Worse, once the bill is sent back, House Republicans will be forced to vote with their backs to the wall. They will either have to accept the Democratic counterproposal or be blamed for a government shutdown. The bottom line is that this approach could and may well allow the White House and Democratic Senate to control the endgame — to the detriment of Republicans, but not the unaccountable outside activists.

Worse yet, the funding bill might fail, actually forcing a government shutdown. Most federal employees would be sent home, but “essential” personnel would be required to continue working. In particular, the exemption for cases of “emergency involving the safety of human life or the protection of property” means that the armed forces would remain on duty during a shutdown without pay. Our troops would remain in harm’s way and their families will not have money for food, rent, clothing or schools simply because, as the president will argue, Republicans pursued a partisan political agenda. Not exactly a winning argument.

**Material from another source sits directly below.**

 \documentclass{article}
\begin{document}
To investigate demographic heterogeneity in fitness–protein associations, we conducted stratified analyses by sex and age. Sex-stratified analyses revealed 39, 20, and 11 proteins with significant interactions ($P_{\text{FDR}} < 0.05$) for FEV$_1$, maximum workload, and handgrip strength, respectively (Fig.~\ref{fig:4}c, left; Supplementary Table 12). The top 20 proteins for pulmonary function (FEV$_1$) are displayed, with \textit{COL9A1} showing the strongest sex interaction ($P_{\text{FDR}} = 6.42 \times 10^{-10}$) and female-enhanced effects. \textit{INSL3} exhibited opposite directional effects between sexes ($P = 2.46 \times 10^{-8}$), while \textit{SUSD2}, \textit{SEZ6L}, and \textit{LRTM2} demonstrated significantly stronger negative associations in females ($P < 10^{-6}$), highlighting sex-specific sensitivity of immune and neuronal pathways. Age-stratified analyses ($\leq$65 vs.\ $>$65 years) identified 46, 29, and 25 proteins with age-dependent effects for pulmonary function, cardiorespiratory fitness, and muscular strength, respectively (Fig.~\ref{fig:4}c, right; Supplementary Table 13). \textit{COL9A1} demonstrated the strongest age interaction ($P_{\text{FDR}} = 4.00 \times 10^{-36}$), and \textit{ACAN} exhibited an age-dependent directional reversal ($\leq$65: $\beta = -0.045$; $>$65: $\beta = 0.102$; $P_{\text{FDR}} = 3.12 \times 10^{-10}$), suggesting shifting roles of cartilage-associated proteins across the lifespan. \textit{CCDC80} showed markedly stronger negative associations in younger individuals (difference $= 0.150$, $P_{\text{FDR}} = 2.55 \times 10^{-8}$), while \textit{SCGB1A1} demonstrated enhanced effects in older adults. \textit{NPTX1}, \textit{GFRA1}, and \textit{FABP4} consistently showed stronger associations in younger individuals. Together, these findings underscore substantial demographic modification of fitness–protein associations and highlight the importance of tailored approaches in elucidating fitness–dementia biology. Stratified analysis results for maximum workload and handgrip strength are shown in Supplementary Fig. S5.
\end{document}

The same activists dismiss these concerns, arguing that voters will rally behind Republicans because the public does not support Obamacare. However, this is far from guaranteed, as Republicans should have learned in the 1990s.

A Pew poll taken in January 1996 showed that 62 percent of Americans thought a balanced budget was very important, and that if a balanced budget were to be achieved, 47 percent thought that Republicans in Congress deserved the credit versus 31 percent for President Clinton.

However, a November 1995 Gallup poll indicated that the majority of those polled thought the budget battle was about political advantage (52 percent) rather than principles (37 percent). Another poll by NBC taken during the second shutdown showed that only 17 percent thought the fight was about policy principles, compared with 76 percent thinking the fight was political.

The same dynamic will prevail today, only worse, because in the 1990s Congress had already funded the troops before the shutdown.

On top of all this, a shutdown won’t defund Obamacare. Entitlement programs such as Obamacare are largely unaffected by the annual funding appropriations. The money goes out on autopilot. Even ongoing Obamacare implementation efforts pursued by agencies that would otherwise face defunding and furloughs are insulated during a shutdown.

Obamacare is bad policy, but the activists are ignoring the reality that Republicans who control only one house of Congress are simply not in a position to force the other house and an ideologically committed Democratic president to bow to their wishes. Either the activists simply don’t recognize that they just don’t have the votes to defund it or are pursuing an agenda of self-interest.

A delay, on the other hand, could give Republicans a chance to make their case to the American voter rather than to Mr. Reid and his buddies, and that could change everything.

Douglas Holtz-Eakin, a former director of the Congressional Budget Office, is president of the American Action Forum.